The answer must consist of each line below that contains the word "demo", copied in full.

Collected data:
-.-.-
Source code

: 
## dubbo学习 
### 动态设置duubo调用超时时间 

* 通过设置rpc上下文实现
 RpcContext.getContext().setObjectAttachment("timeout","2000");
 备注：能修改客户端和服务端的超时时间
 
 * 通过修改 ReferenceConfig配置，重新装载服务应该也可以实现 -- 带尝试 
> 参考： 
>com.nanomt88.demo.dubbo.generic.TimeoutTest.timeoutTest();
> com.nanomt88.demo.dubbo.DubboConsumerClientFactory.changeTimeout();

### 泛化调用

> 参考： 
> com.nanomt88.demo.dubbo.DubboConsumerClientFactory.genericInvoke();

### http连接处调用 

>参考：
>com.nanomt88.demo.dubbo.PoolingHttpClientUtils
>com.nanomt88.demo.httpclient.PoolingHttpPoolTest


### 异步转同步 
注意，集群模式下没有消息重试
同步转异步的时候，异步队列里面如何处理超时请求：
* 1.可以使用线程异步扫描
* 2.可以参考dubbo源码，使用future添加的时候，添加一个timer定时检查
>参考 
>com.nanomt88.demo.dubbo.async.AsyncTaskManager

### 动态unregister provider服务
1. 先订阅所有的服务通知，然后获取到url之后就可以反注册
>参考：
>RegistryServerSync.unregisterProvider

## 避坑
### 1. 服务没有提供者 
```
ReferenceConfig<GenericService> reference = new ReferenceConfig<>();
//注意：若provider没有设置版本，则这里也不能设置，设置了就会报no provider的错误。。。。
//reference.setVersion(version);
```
-.-.-
# Your response:
>com.nanomt88.demo.dubbo.generic.TimeoutTest.timeoutTest();
> com.nanomt88.demo.dubbo.DubboConsumerClientFactory.changeTimeout();
> com.nanomt88.demo.dubbo.DubboConsumerClientFactory.genericInvoke();
>com.nanomt88.demo.dubbo.PoolingHttpClientUtils
>com.nanomt88.demo.httpclient.PoolingHttpPoolTest
>com.nanomt88.demo.dubbo.async.AsyncTaskManager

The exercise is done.